CANULARS ÉLECTORAUX

Les « promesses » de certains candidats aux élections me paraissent tellement irréalistes, que je pense aux canulars parfois savoureux d’anciens candidats à divers mandats.

En 1889, Rodolphe Salis, propriétaire du célèbre cabaret parisien Le Chat Noir se présentait aux élections législatives dans l’arrondissement de Pigalle, son programme tenait en deux revendications…

 

  1. Séparation de Montmartre et de l’État.
  2. Extinction du paupérisme après 9 heures du soir.

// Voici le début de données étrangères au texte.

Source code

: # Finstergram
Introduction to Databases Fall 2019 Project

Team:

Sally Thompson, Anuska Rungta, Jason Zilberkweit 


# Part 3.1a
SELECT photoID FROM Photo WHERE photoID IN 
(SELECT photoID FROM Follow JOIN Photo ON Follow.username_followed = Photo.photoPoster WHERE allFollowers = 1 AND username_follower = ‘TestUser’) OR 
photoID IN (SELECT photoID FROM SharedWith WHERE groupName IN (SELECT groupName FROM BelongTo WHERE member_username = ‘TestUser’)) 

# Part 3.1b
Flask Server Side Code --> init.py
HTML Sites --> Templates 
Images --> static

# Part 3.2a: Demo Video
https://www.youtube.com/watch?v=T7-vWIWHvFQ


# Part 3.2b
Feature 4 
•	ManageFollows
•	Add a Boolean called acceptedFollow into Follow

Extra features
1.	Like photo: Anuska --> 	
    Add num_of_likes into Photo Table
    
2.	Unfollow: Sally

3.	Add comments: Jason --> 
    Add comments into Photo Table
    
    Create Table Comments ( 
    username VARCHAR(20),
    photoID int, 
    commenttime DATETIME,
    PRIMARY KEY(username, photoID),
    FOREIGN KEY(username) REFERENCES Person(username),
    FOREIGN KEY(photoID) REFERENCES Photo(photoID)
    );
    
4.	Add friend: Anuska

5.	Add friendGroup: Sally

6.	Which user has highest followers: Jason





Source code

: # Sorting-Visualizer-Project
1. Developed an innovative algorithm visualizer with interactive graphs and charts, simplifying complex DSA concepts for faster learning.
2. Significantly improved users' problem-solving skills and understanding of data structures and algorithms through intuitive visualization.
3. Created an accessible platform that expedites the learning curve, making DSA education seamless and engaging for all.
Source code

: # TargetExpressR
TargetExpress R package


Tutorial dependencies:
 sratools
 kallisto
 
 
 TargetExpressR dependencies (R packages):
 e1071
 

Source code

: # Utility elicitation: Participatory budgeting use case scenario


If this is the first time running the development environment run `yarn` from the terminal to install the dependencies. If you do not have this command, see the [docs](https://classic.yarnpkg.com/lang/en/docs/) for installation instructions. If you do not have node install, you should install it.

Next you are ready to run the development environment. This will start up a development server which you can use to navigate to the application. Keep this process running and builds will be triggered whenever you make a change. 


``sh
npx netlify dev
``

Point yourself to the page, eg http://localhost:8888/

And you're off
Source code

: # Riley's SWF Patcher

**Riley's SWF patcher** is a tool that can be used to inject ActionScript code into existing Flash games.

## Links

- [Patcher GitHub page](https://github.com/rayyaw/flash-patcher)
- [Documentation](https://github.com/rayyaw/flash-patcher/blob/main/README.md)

Quatre ans plus tard, Alphonse Allais, le plus célèbre pensionnaire du Chat Noir  présentait dans le 9e arrondissement, la candidature de son ami Albert Caperon (Captain Cap) dont il avait lui-même rédigé le programme…

 

  1. La place Pigalle, port de mer.
  2. Rétablissement de la débauche dans les rues pour favoriser la repopulation.
  3. Suppression a) de l’impôt sur les bicyclettes, b) de l’École des Beaux-Arts, c) de la bureaucratie.
  4. Aplanissement de la Butte Montmartre. (N.B. : Au cas où cette mesure serait trop coûteuse, il suffirait de surélever les autres quartiers de Paris jusqu’au niveau de la Butte.)

 

Mais le plus pittoresque est certainement Ferdinand Lop, dont les slogans étaient : « Tous pour le Front Lopulaire ! » et « Au char de l’État, il faut la roue d’un Lop ». Sa profession de foi tenait en deux points…

 

  1. Prolongation de la rade de Brest juqu’à Montmartre et extension du Boulevard Saint-Michel dans les deux sens jusqu’à la mer.
  2. Coupure de l’eau dans les immeubles à partir de 21 heures, afin de lutter contre la dénatalité.

 

Ferdinand Lop s’est présenté plusieurs fois sous la Quatrième République, avec des programmes aussi excentriques que…

 

  • L’installation d’un toboggan place de la Sorbonne pour le délassement des troupes estudiantines.
  • L’installation de Paris à la campagne pour que les habitants profitent de l’air pur.
  • La nationalisation des maisons closes pour que les filles puissent avoir les avantages de la fonction publique.
  • L’octroi d’une pension à la femme du soldat inconnu.

 

Ses réunions électorales avaient lieu dans une salle baptisée la « Salle Lop ». Ses partisans étaient des « Lopistes » et les opposants,  du mouvement « Anti-Lop », les appelaient des « Lopettes ».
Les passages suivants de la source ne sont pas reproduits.